Intersection of all maximal ideals containing a given ideal

Let $I$ be a proper ideal in $k[x_1,....,x_n]$, where $k$ is an algebraically closed field. Show that $\sqrt{I}= \cap M$, where $M$ runs through all maximal ideals containing $I$.

I am confused by what we can say is in the intersection of all maximal ideals.

For the proof, since k is algebraically closed, I think I would want to use Nullstellensatz, but once I have that $\sqrt{I}=I(V(I))$, I am not sure what to do next.

The inclusion $\displaystyle \sqrt{I} \subseteq \bigcap_{m \supseteq I \text{ maximal}} m$ always holds.
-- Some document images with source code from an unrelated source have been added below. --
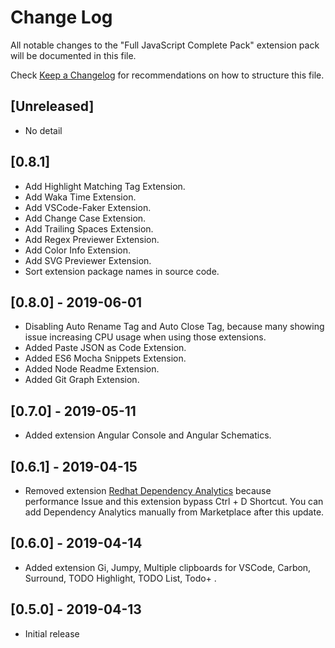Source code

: # Change Log

All notable changes to the "Full JavaScript Complete Pack" extension pack will be documented in this file.

Check [Keep a Changelog](http://keepachangelog.com/) for recommendations on how to structure this file.

## [Unreleased]

- No detail

## [0.8.1]

- Add Highlight Matching Tag Extension.
- Add Waka Time Extension.
- Add VSCode-Faker Extension.
- Add Change Case Extension.
- Add Trailing Spaces Extension.
- Add Regex Previewer Extension.
- Add Color Info Extension.
- Add SVG Previewer Extension.
- Sort extension package names in source code.

## [0.8.0] - 2019-06-01

- Disabling Auto Rename Tag and Auto Close Tag, because many showing issue increasing CPU usage when using those extensions.
- Added Paste JSON as Code Extension.
- Added ES6 Mocha Snippets Extension.
- Added Node Readme Extension.
- Added Git Graph Extension.

## [0.7.0] - 2019-05-11

- Added extension Angular Console and Angular Schematics.

## [0.6.1] - 2019-04-15

- Removed extension [Redhat Dependency Analytics](https://marketplace.visualstudio.com/items?itemName=redhat.fabric8-analytics) because performance Issue and this extension bypass Ctrl + D Shortcut. You can add Dependency Analytics manually from Marketplace after this update.

## [0.6.0] - 2019-04-14

- Added extension Gi, Jumpy, Multiple clipboards for VSCode, Carbon, Surround, TODO Highlight, TODO List, Todo+ .

## [0.5.0] - 2019-04-13

- Initial release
Suppose $\displaystyle f \in \bigcap_{m \supseteq I \text{ maximal}} m$. Since $k$ is algebraically closed, the maximal ideals containing $I$ are precisely the ideals of the form $(x_1 - a_1, \ldots, x_n - a_n)$, where $(a_1, \ldots, a_n)$ are the points of $V(I) \subseteq k^n$. This says that $f$ vanishes at every point of $V(I)$, so $f \in I(V(I)) = \sqrt{I}$, by the Nullstellensatz.
This in fact still holds even if $k$ is not algebraically closed, and says that $k[x_1, \ldots, x_n]$ (for any field $k$) is a Jacobson ring.